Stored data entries
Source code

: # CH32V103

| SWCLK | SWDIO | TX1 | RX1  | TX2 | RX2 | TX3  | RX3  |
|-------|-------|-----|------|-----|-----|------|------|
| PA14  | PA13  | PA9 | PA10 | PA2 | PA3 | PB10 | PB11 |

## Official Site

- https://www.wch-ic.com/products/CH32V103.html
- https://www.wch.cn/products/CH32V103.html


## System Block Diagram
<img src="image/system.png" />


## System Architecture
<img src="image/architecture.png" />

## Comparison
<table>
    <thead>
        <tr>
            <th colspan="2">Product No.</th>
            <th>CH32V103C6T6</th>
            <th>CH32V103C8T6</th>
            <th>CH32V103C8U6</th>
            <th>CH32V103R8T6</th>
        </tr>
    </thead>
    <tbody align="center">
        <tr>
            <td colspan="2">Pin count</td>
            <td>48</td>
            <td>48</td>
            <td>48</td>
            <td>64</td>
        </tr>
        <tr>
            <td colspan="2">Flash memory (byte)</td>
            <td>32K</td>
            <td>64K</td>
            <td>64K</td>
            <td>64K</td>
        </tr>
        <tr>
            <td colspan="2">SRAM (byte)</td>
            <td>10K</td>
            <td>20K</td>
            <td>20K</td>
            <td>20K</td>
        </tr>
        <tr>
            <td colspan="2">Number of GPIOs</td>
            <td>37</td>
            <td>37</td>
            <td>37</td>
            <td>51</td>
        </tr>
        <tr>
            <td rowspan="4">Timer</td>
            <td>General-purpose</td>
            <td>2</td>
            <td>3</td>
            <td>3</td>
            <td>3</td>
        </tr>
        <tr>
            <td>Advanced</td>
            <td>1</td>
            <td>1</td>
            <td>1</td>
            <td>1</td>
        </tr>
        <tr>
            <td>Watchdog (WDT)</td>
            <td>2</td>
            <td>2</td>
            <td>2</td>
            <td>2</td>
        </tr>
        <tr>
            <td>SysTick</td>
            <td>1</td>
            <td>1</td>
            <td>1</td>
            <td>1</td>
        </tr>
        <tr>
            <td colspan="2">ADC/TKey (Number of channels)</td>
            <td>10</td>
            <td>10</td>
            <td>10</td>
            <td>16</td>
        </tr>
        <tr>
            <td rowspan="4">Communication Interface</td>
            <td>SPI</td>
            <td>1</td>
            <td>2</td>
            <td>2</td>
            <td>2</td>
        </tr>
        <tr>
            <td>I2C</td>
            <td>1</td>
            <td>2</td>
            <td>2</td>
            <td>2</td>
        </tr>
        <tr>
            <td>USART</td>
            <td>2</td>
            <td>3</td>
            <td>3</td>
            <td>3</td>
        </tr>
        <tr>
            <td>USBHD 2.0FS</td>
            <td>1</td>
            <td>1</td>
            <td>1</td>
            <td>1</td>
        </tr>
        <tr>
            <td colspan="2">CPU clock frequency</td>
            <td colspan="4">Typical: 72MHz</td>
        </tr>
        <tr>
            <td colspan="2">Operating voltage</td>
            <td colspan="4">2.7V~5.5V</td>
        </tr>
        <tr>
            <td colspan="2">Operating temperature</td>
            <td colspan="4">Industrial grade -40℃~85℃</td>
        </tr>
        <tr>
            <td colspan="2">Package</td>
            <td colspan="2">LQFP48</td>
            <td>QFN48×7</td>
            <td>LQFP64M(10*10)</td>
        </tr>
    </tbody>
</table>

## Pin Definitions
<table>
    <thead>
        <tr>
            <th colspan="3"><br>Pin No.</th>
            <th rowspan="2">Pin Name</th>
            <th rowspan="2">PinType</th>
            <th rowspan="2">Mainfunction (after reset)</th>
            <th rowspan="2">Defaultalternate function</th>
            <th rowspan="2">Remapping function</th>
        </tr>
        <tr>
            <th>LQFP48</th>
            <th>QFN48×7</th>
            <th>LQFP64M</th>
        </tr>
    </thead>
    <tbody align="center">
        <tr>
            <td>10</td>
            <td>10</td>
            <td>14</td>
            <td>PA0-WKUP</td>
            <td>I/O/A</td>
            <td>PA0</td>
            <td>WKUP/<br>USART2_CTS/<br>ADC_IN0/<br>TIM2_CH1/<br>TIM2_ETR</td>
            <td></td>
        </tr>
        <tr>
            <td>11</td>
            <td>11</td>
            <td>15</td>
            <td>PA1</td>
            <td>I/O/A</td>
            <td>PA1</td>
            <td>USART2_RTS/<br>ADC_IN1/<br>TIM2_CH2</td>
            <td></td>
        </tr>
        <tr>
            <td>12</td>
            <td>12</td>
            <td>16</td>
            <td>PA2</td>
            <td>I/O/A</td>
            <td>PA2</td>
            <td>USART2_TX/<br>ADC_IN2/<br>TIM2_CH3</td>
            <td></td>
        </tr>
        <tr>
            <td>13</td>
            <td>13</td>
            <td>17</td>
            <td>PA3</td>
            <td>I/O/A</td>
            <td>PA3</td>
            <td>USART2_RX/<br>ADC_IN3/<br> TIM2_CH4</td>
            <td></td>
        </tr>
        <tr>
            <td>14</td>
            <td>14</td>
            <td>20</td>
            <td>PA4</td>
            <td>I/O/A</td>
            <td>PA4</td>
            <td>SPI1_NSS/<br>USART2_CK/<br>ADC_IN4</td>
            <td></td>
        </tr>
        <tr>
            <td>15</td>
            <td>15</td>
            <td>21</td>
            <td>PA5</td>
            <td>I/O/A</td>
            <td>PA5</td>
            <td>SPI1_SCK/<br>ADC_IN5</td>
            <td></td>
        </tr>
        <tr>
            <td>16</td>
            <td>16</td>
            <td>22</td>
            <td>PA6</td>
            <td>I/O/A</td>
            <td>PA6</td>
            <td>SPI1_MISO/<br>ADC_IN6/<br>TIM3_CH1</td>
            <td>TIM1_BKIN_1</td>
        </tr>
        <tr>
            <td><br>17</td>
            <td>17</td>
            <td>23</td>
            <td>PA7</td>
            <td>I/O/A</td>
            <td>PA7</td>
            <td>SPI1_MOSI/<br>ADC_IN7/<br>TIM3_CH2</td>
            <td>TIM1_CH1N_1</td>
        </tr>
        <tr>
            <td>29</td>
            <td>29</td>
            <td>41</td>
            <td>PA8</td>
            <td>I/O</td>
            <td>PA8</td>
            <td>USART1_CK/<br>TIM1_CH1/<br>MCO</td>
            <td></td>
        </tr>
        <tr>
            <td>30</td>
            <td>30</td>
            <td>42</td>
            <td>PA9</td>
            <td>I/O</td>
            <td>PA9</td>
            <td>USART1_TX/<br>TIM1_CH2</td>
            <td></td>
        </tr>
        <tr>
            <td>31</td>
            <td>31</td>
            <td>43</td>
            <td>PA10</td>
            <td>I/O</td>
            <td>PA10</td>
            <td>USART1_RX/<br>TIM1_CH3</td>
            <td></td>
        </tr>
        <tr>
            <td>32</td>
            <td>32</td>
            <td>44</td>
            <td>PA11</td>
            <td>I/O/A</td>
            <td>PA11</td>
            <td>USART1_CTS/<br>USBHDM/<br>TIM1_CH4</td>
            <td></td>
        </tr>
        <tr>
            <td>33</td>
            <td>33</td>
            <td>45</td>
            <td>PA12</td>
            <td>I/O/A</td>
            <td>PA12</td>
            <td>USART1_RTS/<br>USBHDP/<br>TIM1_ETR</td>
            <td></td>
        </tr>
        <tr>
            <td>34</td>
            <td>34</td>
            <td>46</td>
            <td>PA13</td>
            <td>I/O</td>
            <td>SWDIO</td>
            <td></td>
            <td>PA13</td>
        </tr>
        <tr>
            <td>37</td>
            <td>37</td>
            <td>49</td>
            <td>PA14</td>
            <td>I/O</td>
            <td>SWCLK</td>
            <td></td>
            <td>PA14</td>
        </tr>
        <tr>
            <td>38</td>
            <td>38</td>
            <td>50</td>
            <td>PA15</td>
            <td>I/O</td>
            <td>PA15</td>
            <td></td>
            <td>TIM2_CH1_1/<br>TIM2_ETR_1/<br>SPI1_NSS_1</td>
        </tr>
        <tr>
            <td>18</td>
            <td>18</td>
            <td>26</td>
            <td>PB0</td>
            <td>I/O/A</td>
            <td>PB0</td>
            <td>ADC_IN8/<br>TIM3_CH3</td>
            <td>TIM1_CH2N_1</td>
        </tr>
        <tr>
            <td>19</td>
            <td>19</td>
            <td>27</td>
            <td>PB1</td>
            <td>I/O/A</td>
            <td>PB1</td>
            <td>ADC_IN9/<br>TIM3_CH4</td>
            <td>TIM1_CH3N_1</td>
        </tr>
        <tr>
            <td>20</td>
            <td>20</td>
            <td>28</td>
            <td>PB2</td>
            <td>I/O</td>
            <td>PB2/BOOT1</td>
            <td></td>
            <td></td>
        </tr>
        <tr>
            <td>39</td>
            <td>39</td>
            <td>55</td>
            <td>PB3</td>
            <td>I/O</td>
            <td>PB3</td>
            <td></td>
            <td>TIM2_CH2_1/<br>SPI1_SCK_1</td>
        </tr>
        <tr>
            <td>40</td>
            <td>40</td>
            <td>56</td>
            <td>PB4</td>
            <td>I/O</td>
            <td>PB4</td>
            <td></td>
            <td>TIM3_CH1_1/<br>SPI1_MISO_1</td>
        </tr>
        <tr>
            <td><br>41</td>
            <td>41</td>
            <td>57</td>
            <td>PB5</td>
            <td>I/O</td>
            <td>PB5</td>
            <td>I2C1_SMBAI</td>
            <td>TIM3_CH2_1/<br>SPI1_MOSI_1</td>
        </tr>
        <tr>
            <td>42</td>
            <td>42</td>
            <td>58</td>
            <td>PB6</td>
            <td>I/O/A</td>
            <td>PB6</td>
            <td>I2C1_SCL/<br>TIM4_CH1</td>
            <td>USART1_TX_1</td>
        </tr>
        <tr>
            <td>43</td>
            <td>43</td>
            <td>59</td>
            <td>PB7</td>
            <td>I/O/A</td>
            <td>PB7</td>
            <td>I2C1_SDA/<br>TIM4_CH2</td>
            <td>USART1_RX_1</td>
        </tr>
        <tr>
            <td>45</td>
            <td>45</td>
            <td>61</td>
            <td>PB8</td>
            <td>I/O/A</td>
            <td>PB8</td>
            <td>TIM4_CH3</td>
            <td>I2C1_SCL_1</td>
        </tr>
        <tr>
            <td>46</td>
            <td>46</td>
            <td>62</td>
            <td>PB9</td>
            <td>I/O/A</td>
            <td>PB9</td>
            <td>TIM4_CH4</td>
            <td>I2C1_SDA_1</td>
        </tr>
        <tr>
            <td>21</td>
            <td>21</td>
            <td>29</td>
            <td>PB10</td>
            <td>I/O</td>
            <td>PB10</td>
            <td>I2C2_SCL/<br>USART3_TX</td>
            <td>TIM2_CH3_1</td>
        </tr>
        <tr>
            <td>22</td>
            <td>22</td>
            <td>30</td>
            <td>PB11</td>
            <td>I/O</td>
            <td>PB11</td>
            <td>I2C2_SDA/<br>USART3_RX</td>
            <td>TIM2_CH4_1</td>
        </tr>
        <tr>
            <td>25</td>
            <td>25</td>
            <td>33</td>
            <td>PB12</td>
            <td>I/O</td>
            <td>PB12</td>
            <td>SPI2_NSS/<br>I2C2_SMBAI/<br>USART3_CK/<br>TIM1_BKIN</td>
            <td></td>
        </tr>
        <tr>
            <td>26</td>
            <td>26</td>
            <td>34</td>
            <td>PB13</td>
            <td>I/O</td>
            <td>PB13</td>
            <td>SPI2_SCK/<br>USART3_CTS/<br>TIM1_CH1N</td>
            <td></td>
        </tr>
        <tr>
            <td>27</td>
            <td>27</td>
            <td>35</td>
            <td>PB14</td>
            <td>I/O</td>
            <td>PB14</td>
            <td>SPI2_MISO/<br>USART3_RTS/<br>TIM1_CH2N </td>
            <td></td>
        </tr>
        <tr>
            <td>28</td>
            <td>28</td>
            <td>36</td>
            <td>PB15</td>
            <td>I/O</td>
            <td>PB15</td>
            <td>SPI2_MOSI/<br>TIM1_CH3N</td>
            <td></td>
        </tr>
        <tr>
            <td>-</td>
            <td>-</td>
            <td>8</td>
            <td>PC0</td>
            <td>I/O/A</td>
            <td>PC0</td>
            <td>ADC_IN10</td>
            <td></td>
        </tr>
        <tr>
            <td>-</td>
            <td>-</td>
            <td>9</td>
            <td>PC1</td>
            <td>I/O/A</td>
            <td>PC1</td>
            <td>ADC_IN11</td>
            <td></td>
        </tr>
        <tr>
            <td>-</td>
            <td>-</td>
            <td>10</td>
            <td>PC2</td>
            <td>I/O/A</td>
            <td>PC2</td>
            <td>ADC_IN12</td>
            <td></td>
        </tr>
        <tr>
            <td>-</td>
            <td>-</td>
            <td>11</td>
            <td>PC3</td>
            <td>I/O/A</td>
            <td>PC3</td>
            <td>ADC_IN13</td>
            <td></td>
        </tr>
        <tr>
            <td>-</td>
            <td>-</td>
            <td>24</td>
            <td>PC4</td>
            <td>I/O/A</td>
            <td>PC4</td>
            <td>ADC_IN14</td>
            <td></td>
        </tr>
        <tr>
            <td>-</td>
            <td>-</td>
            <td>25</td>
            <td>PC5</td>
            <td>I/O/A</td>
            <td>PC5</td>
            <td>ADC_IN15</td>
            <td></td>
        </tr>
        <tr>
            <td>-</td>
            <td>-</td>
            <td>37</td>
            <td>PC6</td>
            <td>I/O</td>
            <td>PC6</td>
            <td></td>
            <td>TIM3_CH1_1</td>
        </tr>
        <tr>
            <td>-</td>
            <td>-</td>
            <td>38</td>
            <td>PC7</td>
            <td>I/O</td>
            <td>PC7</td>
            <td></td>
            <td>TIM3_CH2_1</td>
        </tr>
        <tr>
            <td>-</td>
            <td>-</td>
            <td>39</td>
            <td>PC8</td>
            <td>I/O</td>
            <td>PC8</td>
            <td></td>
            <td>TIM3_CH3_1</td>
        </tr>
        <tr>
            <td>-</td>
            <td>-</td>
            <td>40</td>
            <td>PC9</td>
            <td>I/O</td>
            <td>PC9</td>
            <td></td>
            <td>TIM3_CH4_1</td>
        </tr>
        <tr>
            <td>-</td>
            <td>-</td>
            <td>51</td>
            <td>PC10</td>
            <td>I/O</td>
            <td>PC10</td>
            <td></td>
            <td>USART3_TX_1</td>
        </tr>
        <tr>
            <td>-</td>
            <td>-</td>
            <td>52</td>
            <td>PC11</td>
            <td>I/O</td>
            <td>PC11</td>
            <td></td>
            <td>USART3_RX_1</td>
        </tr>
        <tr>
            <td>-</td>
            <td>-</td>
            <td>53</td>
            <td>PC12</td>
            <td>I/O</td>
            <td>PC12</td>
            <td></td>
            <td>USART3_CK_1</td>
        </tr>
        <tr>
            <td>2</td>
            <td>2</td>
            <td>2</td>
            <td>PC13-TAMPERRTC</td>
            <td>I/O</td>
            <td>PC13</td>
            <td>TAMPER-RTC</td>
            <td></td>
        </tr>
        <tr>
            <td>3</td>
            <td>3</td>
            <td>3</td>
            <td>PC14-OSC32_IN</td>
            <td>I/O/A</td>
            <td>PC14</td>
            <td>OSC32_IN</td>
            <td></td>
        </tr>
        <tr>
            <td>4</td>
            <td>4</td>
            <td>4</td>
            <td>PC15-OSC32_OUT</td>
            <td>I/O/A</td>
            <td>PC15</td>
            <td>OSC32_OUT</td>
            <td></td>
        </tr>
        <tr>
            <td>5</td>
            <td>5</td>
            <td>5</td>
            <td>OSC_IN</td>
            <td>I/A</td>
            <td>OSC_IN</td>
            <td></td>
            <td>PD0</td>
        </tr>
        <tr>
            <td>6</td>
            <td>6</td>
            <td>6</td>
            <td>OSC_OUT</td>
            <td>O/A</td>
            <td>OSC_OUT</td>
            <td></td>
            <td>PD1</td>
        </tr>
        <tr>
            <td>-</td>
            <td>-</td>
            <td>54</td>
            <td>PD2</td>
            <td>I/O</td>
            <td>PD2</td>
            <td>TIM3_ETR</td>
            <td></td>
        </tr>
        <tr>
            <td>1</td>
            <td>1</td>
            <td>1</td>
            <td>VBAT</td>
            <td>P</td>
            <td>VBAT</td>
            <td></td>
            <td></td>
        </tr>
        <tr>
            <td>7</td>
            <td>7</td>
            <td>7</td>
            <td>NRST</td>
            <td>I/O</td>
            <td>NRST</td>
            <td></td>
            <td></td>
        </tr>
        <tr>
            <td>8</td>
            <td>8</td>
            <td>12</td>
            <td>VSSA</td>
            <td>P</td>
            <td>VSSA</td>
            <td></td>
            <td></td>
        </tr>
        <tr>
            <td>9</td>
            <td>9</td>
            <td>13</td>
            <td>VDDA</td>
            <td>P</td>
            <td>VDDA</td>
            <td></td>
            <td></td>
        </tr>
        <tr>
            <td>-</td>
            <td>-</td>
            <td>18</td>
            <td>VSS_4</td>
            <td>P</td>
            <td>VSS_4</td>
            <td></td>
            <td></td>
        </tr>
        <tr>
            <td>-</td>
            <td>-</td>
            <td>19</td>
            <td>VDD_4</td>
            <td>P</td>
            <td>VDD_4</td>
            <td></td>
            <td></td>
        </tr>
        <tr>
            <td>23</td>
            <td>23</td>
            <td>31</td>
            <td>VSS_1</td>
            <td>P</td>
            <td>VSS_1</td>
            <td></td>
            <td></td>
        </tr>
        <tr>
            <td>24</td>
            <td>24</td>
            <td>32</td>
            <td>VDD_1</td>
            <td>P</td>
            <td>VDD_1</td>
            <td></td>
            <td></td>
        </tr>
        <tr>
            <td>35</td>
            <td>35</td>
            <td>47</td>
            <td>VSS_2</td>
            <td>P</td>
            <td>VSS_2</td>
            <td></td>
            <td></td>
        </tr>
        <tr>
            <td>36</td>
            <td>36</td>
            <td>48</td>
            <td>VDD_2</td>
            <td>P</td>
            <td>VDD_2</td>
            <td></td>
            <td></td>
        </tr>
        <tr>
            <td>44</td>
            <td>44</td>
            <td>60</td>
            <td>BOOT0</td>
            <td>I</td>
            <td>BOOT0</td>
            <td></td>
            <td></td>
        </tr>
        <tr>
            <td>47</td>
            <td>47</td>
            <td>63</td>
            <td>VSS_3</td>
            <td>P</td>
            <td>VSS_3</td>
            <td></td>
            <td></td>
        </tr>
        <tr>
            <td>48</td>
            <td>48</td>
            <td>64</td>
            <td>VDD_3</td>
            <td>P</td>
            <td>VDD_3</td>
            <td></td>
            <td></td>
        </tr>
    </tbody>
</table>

▶ _Task directions_: Look over the records. Copy the lines that include the word "byte".

▶ _Your solution_:
            <td colspan="2">Flash memory (byte)</td>
            <td colspan="2">SRAM (byte)</td>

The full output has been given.